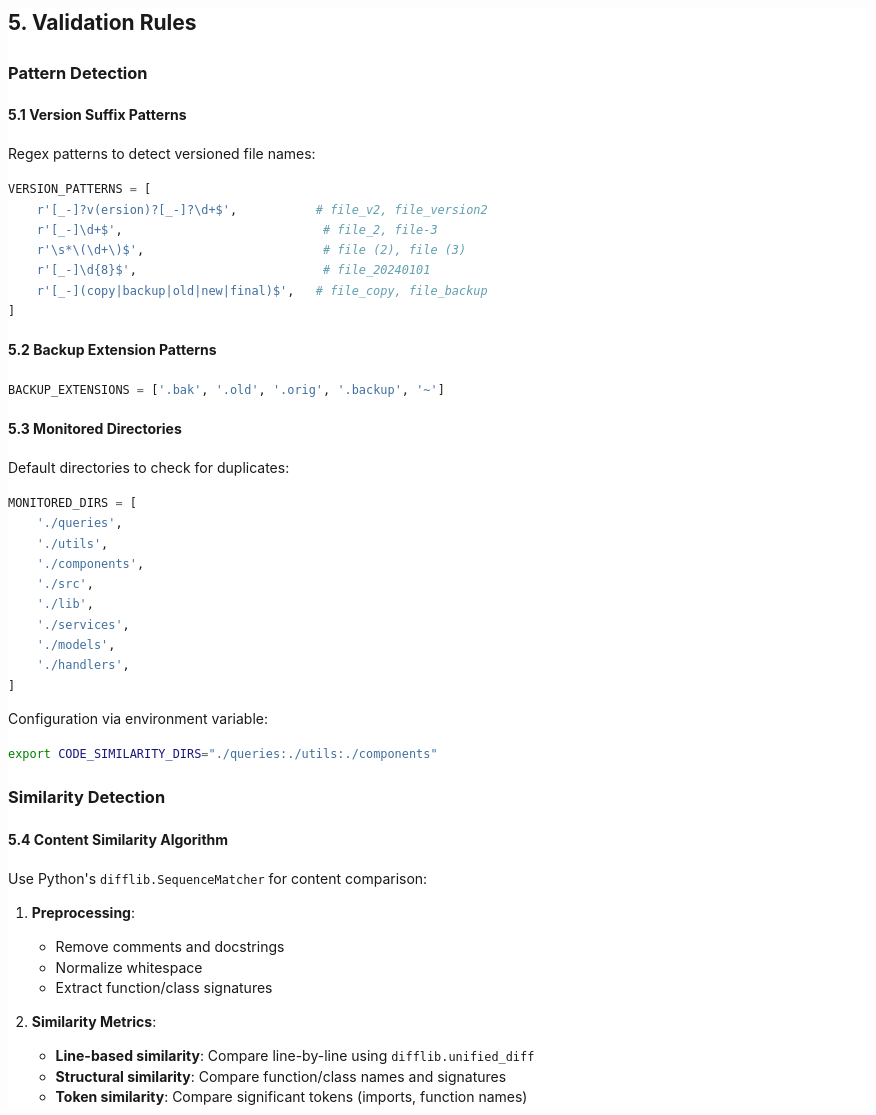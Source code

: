 ## 5. Validation Rules

### Pattern Detection

#### 5.1 Version Suffix Patterns
Regex patterns to detect versioned file names:
```python
VERSION_PATTERNS = [
    r'[_-]?v(ersion)?[_-]?\d+$',           # file_v2, file_version2
    r'[_-]\d+$',                            # file_2, file-3
    r'\s*\(\d+\)$',                         # file (2), file (3)
    r'[_-]\d{8}$',                          # file_20240101
    r'[_-](copy|backup|old|new|final)$',   # file_copy, file_backup
]
```

#### 5.2 Backup Extension Patterns
```python
BACKUP_EXTENSIONS = ['.bak', '.old', '.orig', '.backup', '~']
```

#### 5.3 Monitored Directories
Default directories to check for duplicates:
```python
MONITORED_DIRS = [
    './queries',
    './utils',
    './components',
    './src',
    './lib',
    './services',
    './models',
    './handlers',
]
```

Configuration via environment variable:
```bash
export CODE_SIMILARITY_DIRS="./queries:./utils:./components"
```

### Similarity Detection

#### 5.4 Content Similarity Algorithm
Use Python's `difflib.SequenceMatcher` for content comparison:

1. **Preprocessing**:
   - Remove comments and docstrings
   - Normalize whitespace
   - Extract function/class signatures

2. **Similarity Metrics**:
   - **Line-based similarity**: Compare line-by-line using `difflib.unified_diff`
   - **Structural similarity**: Compare function/class names and signatures
   - **Token similarity**: Compare significant tokens (imports, function names)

## Goal of the exercise
Show each line in the data where the string "utils" appears.

## Solution to the problem
    './utils',
export CODE_SIMILARITY_DIRS="./queries:./utils:./components"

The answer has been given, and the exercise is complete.